ThisCopyOfWindowsIsNotGenuine.jpg

When you click through, it tells you that it will cost $100 to rectify the problem.

Yes, that's right. They waited 6 years to tell me that my system violates copyright. And all they want is 100 sheckels. Immediately.

I have to click through this warning every time I start the computer. Then once I start the computer, I have to click through a window that asks if I want to "resolve now" or "resolve later." I click resolve later and then it makes me wait five seconds.

The latest bit of fun: It's started to mess with my McAfee security software. I get little messages from them in the corner of my screen a few dozen times an hour telling me that my computer's safety cannot be verified and that security updates cannot be installed.

Oh, and Microsoft keeps trying to send me updates for the system. Updates, mind you, that cannot be loaded because my system isn't "genuine." They just sit there in computer limbo, taking up space on my hard-drive.

Which is where I am right now.

Now, I don't want to be a skeptic. I really don't. I'd like to think that Microsoft isn't shaking the trees for money the year before they introduce their Vista operating system. See, that would mean they were snookering lots of people to buy an old system right before it became obsolete. That would be a bad public relations move, wouldn't you think?

And wouldn't it be bad customer relations to assume that someone purposefully and illegally loaded counterfeit software when, in fact, they had no control over that?

And then wouldn't it be a liability to the image of the company to interfere with the security of that system just for the sake of shaking 100 bucks from someone's wallet?
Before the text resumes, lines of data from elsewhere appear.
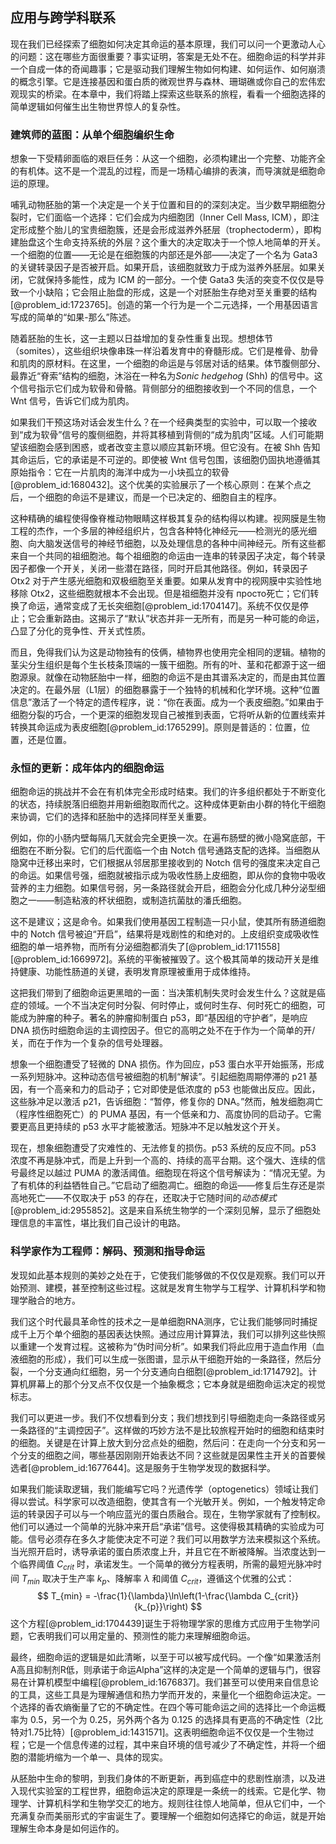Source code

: ## 应用与跨学科联系

现在我们已经探索了细胞如何决定其命运的基本原理，我们可以问一个更激动人心的问题：这在哪些方面很重要？事实证明，答案是无处不在。细胞命运的科学并非一个自成一体的奇闻趣事；它是驱动我们理解生物如何构建、如何运作、如何崩溃的概念引擎。它是连接基因和蛋白质的微观世界与森林、珊瑚礁或你自己的宏伟宏观现实的桥梁。在本章中，我们将踏上探索这些联系的旅程，看看一个细胞选择的简单逻辑如何催生出生物世界惊人的复杂性。

### 建筑师的蓝图：从单个细胞编织生命

想象一下受精卵面临的艰巨任务：从这一个细胞，必须构建出一个完整、功能齐全的有机体。这不是一个混乱的过程，而是一场精心编排的表演，而导演就是细胞命运的原理。

哺乳动物胚胎的第一个决定是一个关于位置和目的的深刻决定。当少数早期细胞分裂时，它们面临一个选择：它们会成为内细胞团（Inner Cell Mass, ICM），即注定形成整个胎儿的宝贵细胞簇，还是会形成滋养外胚层（trophectoderm），即构建胎盘这个生命支持系统的外层？这个重大的决定取决于一个惊人地简单的开关。一个细胞的位置——无论是在细胞簇的内部还是外部——决定了一个名为 Gata3 的关键转录因子是否被开启。如果开启，该细胞就致力于成为滋养外胚层。如果关闭，它就保持多能性，成为 ICM 的一部分。一个使 Gata3 失活的突变不仅仅是导致一个小缺陷；它会阻止胎盘的形成，这是一个对胚胎生存绝对至关重要的结构[@problem_id:1723765]。创造的第一个行为是一个二元选择，一个用基因语言写成的简单的“如果-那么”陈述。

随着胚胎的生长，这一主题以日益增加的复杂性重复出现。想想体节（somites），这些组织块像串珠一样沿着发育中的脊髓形成。它们是椎骨、肋骨和肌肉的原材料。在这里，一个细胞的命运是与邻居对话的结果。体节腹侧部分、最靠近“脊索”结构的细胞，沐浴在一种名为*Sonic hedgehog* (Shh) 的信号中。这个信号指示它们成为软骨和骨骼。背侧部分的细胞接收到一个不同的信息，一个 Wnt 信号，告诉它们成为肌肉。

如果我们干预这场对话会发生什么？在一个经典类型的实验中，可以取一个接收到“成为软骨”信号的腹侧细胞，并将其移植到背侧的“成为肌肉”区域。人们可能期望该细胞会感到困惑，或者改变主意以顺应其新环境。但它没有。在被 Shh 告知其命运后，它的承诺是不可逆的。即使被 Wnt 信号包围，该细胞仍固执地遵循其原始指令：它在一片肌肉的海洋中成为一小块孤立的软骨[@problem_id:1680432]。这个优美的实验展示了一个核心原则：在某个点之后，一个细胞的命运不是建议，而是一个已决定的、细胞自主的程序。

这种精确的编程使得像脊椎动物眼睛这样极其复杂的结构得以构建。视网膜是生物工程的杰作，一个多层的神经组织片，包含各种特化神经元——检测光的感光细胞、向大脑发送信号的神经节细胞，以及处理信息的各种中间神经元。所有这些都来自一个共同的祖细胞池。每个祖细胞的命运由一连串的转录因子决定，每个转录因子都像一个开关，关闭一些潜在路径，同时开启其他路径。例如，转录因子 Otx2 对于产生感光细胞和双极细胞至关重要。如果从发育中的视网膜中实验性地移除 Otx2，这些细胞就根本不会出现。但是祖细胞并没有 просто死亡；它们转换了命运，通常变成了无长突细胞[@problem_id:1704147]。系统不仅仅是停止；它会重新路由。这揭示了“默认”状态并非一无所有，而是另一种可能的命运，凸显了分化的竞争性、开关式性质。

而且，免得我们认为这是动物独有的伎俩，植物界也使用完全相同的逻辑。植物的茎尖分生组织是每个生长枝条顶端的一簇干细胞。所有的叶、茎和花都源于这一细胞源泉。就像在动物胚胎中一样，细胞的命运不是由其谱系决定的，而是由其位置决定的。在最外层（L1层）的细胞暴露于一个独特的机械和化学环境。这种“位置信息”激活了一个特定的遗传程序，说：“你在表面。成为一个表皮细胞。”如果由于细胞分裂的巧合，一个更深的细胞发现自己被推到表面，它将听从新的位置线索并转换其命运成为表皮细胞[@problem_id:1765299]。原则是普适的：位置，位置，还是位置。

### 永恒的更新：成年体内的细胞命运

细胞命运的挑战并不会在有机体完全形成时结束。我们的许多组织都处于不断变化的状态，持续脱落旧细胞并用新细胞取而代之。这种成体更新由小群的特化干细胞来协调，它们的选择和胚胎中的选择同样至关重要。

例如，你的小肠内壁每隔几天就会完全更换一次。在遍布肠壁的微小隐窝底部，干细胞在不断分裂。它们的后代面临一个由 Notch 信号通路支配的选择。当细胞从隐窝中迁移出来时，它们根据从邻居那里接收到的 Notch 信号的强度来决定自己的命运。如果信号强，细胞就被指示成为吸收性肠上皮细胞，即从你的食物中吸收营养的主力细胞。如果信号弱，另一条路径就会开启，细胞会分化成几种分泌型细胞之一——制造粘液的杯状细胞，或制造抗菌肽的潘氏细胞。

这不是建议；这是命令。如果我们使用基因工程制造一只小鼠，使其所有肠道细胞中的 Notch 信号被迫“开启”，结果将是戏剧性的和绝对的。上皮组织变成吸收性细胞的单一培养物，而所有分泌细胞都消失了[@problem_id:1711558] [@problem_id:1669972]。系统的平衡被摧毁了。这个极其简单的拨动开关是维持健康、功能性肠道的关键，表明发育原理被重用于成体维持。

这把我们带到了细胞命运更黑暗的一面：当决策机制失灵时会发生什么？这就是癌症的领域。一个不当决定何时分裂、何时停止，或何时生存、何时死亡的细胞，可能成为肿瘤的种子。著名的肿瘤抑制蛋白 p53，即“基因组的守护者”，是响应 DNA 损伤时细胞命运的主调控因子。但它的高明之处不在于作为一个简单的开/关，而在于作为一个复杂的信号处理器。

想象一个细胞遭受了轻微的 DNA 损伤。作为回应，p53 蛋白水平开始振荡，形成一系列短脉冲。这种动态信号被细胞的机制“解读”。引起细胞周期停滞的 p21 基因，有一个高亲和力的启动子；它对即使是低浓度的 p53 也能做出反应。因此，这些脉冲足以激活 p21，告诉细胞：“暂停，修复你的 DNA。”然而，触发细胞凋亡（程序性细胞死亡）的 PUMA 基因，有一个低亲和力、高度协同的启动子。它需要更高且更持续的 p53 水平才能被激活。短脉冲不足以触发这个开关。

现在，想象细胞遭受了灾难性的、无法修复的损伤。p53 系统的反应不同。p53 浓度不再是脉冲式，而是上升到一个高的、持续的高平台期。这个强大、连续的信号最终足以越过 PUMA 的激活阈值。细胞现在将这个信号解读为：“情况无望。为了有机体的利益牺牲自己。”它启动了细胞凋亡。细胞的命运——修复后生存还是崇高地死亡——不仅取决于 p53 的存在，还取决于它随时间的*动态模式*[@problem_id:2955852]。这是来自系统生物学的一个深刻见解，显示了细胞处理信息的丰富性，堪比我们自己设计的电路。

### 科学家作为工程师：解码、预测和指导命运

发现如此基本规则的美妙之处在于，它使我们能够做的不仅仅是观察。我们可以开始预测、建模，甚至控制这些过程。这就是发育生物学与工程学、计算机科学和物理学融合的地方。

我们这个时代最具革命性的技术之一是单细胞RNA测序，它让我们能够同时捕捉成千上万个单个细胞的基因表达快照。通过应用计算算法，我们可以排列这些快照以重建一个发育过程。这被称为“伪时间分析”。如果我们将此应用于造血作用（血液细胞的形成），我们可以生成一张图谱，显示从干细胞开始的一条路径，然后分裂，一个分支通向红细胞，另一个分支通向白细胞[@problem_id:1714792]。计算机屏幕上的那个分叉点不仅仅是一个抽象概念；它本身就是细胞命运决定的视觉标志。

我们可以更进一步。我们不仅想看到分支；我们想找到引导细胞走向一条路径或另一条路径的“主调控因子”。这样做的巧妙方法不是比较旅程开始时的细胞和结束时的细胞。关键是在计算上放大到分岔点处的细胞，然后问：在走向一个分支和另一个分支的细胞之间，哪些基因刚刚开始表达不同？这些就是因果性主开关的首要候选者[@problem_id:1677644]。这是服务于生物学发现的数据科学。

如果我们能读取逻辑，我们能编写它吗？光遗传学（optogenetics）领域让我们得以尝试。科学家可以改造细胞，使其含有一个光敏开关。例如，一个触发特定命运的转录因子可以与一个响应蓝光的蛋白质融合。现在，生物学家就有了控制权。他们可以通过一个简单的光脉冲来开启“承诺”信号。这使得极其精确的实验成为可能。信号必须存在多久才能使决定不可逆？我们可以用数学方法来模拟这个系统。当光照开启时，诱导承诺的蛋白质浓度上升，并且它在不断被降解。当浓度达到一个临界阈值 $C_{crit}$ 时，承诺发生。一个简单的微分方程表明，所需的最短光脉冲时间 $T_{min}$ 取决于生产率 $k_p$、降解率 $\lambda$ 和阈值 $C_{crit}$，遵循这个优雅的公式：
$$ T_{min} = -\frac{1}{\lambda}\ln\left(1-\frac{\lambda C_{crit}}{k_{p}}\right) $$
这个方程[@problem_id:1704439]诞生于将物理学家的思维方式应用于生物学问题，它表明我们可以用定量的、预测性的能力来理解细胞命运。

最终，细胞命运的逻辑是如此清晰，以至于可以被写成代码。一个像“如果激活剂A高且抑制剂R低，则承诺于命运Alpha”这样的决定是一个简单的逻辑与门，很容易在计算机模型中编程[@problem_id:1676837]。我们甚至可以使用来自信息论的工具，这些工具是为理解通信和热力学而开发的，来量化一个细胞命运决定。一个选择的香农熵衡量了它的不确定性。在四个等可能命运之间的选择比一个命运概率为 $0.5$，另一个为 $0.25$，另外两个各为 $0.125$ 的选择具有更高的不确定性（2比特对1.75比特）[@problem_id:1431571]。这表明细胞命运不仅仅是一个生物过程；它是一个信息传递的过程，其中来自环境的信号减少了不确定性，并将一个细胞的潜能坍缩为一个单一、具体的现实。

从胚胎中生命的黎明，到我们身体的不断更新，再到癌症中的悲剧性崩溃，以及进入现代实验室的工程世界，细胞命运决定的原理是一条统一的线索。它是化学、物理学、计算机科学和生物学交汇的地方。规则往往惊人地简单，但从它们中，一个充满复杂而美丽形式的宇宙诞生了。要理解一个细胞如何选择它的命运，就是开始理解生命本身是如何运作的。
Wouldn't that be seen as a type of extortion?

It's enough to make you not want to reward that type of behavior with additional purchases. Or at least try this workaround hack.

Then I read this post. I have no idea who this guy is, but I saw the post at Digg. Apparently this Thomas Hawk is known for his love of PCs and Windows.

Of note was this particular passage in the post:

It just works. It took about 48 hours of getting used to but once my little introductory awkward phasewas over it just works so much better. It springs to life immediately when I open it.

That sounds like what I want. I just want my computer to work. I don't want a thousand other programs to run simultaneously that I have no control over. I just want my computer to work without being browbeaten for more money. I want a computer that doesn't make me work harder than it works.

So I've made a decision: the next computer I buy will be an Apple. Yes, that will make life messy. Yes, it will take some rethinking on my part.

But if the iPod Nano I have and enjoy has taught me anything: it's that Apple is a company that likes to make a lot of money through good, efficient, user-friendly design, not through bald-faced shakedown methods.

That, my friends, I can live without.